§ **Listed records**
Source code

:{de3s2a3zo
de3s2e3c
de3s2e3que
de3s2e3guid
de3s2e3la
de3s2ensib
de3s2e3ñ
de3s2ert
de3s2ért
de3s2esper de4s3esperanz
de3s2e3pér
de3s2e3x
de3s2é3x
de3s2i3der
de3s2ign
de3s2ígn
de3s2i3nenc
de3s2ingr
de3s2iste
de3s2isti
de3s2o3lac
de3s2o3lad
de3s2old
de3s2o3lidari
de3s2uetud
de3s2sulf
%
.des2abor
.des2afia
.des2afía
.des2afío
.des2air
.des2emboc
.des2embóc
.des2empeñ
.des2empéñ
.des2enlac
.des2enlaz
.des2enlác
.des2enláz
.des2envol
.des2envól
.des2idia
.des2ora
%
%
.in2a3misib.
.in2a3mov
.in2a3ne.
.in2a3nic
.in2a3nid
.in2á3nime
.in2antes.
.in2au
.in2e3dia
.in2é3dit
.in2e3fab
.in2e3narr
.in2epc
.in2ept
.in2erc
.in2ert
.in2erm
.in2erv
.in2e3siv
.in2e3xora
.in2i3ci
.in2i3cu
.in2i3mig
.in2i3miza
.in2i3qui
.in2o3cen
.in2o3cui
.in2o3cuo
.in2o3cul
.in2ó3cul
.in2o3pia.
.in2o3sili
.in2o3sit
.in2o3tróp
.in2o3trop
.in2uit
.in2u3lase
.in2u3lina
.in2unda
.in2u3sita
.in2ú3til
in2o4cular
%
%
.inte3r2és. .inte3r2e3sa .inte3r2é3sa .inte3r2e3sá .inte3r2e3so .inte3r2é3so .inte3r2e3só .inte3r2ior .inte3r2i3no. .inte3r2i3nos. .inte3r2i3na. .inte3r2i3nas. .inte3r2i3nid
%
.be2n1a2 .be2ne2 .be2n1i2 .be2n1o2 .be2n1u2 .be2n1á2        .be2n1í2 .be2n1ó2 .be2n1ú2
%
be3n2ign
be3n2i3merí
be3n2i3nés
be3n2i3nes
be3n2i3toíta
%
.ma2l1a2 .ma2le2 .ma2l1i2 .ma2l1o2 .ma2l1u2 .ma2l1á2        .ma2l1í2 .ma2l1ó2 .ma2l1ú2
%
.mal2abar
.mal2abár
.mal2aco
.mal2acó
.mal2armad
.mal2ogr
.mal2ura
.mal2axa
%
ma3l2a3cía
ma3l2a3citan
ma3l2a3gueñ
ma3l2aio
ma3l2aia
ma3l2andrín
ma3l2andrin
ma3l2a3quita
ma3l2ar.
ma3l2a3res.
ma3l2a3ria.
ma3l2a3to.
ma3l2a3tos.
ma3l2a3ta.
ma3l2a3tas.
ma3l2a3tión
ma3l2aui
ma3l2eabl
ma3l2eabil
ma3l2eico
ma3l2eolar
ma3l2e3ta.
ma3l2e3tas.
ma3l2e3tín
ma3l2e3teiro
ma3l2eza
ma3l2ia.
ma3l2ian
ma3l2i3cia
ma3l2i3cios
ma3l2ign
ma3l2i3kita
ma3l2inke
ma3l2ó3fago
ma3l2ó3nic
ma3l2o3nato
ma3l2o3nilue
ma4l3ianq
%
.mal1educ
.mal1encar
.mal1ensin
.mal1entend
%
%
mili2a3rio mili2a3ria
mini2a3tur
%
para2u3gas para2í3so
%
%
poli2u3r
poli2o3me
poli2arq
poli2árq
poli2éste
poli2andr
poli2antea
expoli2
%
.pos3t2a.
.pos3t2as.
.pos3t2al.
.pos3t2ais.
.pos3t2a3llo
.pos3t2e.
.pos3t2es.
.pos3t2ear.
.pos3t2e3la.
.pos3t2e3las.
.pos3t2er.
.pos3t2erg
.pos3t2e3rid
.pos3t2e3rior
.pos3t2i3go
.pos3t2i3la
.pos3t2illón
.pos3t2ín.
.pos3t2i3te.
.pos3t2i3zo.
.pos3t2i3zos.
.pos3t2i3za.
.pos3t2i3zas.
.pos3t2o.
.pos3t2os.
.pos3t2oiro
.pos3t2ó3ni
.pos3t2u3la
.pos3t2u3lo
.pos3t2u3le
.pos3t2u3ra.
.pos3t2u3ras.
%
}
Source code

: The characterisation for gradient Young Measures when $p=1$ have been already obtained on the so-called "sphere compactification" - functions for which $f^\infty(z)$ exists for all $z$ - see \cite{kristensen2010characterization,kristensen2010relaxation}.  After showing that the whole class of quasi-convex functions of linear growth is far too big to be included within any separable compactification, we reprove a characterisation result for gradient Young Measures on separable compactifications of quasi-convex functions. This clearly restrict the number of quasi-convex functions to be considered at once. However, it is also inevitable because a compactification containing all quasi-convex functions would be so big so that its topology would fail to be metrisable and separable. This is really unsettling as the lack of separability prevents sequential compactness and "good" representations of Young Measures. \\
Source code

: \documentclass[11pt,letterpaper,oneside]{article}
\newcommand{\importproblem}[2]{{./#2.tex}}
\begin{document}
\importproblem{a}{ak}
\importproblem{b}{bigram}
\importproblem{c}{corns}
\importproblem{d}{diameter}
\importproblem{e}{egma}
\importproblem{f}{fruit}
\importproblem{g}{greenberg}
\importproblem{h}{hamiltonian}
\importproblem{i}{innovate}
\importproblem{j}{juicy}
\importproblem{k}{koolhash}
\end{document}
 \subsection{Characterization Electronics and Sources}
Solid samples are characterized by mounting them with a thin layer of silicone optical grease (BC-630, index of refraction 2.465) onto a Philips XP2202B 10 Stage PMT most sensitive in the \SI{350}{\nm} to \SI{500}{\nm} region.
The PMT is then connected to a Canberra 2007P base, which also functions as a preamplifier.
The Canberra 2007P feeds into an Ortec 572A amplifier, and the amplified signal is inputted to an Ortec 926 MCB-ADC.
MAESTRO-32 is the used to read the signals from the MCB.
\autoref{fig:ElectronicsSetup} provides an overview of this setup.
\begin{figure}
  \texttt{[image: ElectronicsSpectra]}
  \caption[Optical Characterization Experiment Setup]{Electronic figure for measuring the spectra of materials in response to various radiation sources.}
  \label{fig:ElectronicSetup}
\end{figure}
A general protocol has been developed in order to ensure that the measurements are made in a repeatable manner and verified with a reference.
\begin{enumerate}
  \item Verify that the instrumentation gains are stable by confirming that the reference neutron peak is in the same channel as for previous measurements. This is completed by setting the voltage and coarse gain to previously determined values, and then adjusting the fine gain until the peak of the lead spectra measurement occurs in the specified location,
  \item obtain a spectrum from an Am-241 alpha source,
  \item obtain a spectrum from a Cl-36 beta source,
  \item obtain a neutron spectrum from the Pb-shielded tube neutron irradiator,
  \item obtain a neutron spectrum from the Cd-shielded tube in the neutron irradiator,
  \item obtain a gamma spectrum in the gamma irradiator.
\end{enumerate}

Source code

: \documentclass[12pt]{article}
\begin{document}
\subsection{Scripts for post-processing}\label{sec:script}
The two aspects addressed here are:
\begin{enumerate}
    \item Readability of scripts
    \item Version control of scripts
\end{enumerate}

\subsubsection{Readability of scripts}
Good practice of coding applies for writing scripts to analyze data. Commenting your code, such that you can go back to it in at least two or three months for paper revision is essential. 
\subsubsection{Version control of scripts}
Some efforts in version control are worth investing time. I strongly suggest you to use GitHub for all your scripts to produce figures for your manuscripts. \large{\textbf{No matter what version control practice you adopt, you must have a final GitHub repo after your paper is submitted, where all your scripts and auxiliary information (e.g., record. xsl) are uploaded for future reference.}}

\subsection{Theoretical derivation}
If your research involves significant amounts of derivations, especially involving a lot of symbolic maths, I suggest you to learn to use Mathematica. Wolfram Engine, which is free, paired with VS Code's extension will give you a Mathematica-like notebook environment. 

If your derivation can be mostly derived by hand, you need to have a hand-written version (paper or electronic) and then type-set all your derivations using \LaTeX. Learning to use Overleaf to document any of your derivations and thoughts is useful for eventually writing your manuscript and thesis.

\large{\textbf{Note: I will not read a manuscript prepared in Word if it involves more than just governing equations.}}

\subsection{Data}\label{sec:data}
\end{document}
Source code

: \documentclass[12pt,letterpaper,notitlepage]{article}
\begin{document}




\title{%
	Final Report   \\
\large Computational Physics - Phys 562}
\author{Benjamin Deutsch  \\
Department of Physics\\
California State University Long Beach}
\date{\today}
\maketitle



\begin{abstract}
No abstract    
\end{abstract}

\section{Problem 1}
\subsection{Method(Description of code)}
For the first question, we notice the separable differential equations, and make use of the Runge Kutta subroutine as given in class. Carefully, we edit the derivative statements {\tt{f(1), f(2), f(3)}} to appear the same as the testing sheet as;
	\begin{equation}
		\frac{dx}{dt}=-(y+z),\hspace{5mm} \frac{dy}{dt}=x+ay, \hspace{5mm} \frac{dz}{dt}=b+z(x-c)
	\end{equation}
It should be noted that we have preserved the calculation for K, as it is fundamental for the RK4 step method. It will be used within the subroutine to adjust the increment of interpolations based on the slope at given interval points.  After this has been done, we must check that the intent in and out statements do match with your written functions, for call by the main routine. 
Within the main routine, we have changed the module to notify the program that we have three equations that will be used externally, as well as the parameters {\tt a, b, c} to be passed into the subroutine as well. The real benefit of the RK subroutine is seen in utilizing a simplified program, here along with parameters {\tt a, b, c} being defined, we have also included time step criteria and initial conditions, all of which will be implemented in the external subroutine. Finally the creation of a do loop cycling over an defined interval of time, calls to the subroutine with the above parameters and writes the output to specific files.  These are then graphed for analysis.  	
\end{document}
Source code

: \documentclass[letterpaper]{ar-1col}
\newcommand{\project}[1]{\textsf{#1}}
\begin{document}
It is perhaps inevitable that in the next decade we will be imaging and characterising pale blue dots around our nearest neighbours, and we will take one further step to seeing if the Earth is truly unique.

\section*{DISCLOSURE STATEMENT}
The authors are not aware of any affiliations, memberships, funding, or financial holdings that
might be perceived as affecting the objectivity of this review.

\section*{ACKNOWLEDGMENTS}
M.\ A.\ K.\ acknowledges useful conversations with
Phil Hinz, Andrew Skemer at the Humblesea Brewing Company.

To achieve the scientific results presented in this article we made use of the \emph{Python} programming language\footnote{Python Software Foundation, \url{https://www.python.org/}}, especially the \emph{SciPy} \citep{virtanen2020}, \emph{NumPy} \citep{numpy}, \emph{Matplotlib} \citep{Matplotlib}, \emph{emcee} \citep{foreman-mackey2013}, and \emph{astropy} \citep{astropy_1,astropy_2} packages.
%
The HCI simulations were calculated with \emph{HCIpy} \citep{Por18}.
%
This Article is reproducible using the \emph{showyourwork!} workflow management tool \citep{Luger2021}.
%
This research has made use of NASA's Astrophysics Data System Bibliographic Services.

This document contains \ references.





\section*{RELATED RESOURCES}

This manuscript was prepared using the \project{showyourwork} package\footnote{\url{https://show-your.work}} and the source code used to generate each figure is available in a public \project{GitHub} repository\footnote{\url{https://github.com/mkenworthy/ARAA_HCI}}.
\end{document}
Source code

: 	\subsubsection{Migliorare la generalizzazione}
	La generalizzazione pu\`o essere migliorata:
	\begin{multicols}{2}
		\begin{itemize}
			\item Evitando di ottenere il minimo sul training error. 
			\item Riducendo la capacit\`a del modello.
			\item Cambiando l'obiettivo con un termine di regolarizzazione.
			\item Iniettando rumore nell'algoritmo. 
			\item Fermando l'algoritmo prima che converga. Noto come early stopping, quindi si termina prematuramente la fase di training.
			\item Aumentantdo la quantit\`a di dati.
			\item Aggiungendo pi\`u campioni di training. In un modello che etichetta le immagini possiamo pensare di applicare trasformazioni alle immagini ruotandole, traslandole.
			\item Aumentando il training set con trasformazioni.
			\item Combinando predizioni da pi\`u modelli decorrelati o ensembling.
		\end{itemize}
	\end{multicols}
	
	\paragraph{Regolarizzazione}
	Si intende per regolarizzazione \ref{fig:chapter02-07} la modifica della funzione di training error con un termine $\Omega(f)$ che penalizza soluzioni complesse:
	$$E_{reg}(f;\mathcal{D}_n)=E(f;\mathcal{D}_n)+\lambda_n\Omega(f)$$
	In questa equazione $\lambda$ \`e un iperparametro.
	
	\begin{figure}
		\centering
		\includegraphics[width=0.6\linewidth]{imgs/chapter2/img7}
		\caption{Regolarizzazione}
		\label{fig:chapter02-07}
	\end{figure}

§ **What the task asks**
In the listing above, find each line containing "especially" and copy it.

§ **Exercise response**
If your research involves significant amounts of derivations, especially involving a lot of symbolic maths, I suggest you to learn to use Mathematica. Wolfram Engine, which is free, paired with VS Code's extension will give you a Mathematica-like notebook environment. 
To achieve the scientific results presented in this article we made use of the \emph{Python} programming language\footnote{Python Software Foundation, \url{https://www.python.org/}}, especially the \emph{SciPy} \citep{virtanen2020}, \emph{NumPy} \citep{numpy}, \emph{Matplotlib} \citep{Matplotlib}, \emph{emcee} \citep{foreman-mackey2013}, and \emph{astropy} \citep{astropy_1,astropy_2} packages.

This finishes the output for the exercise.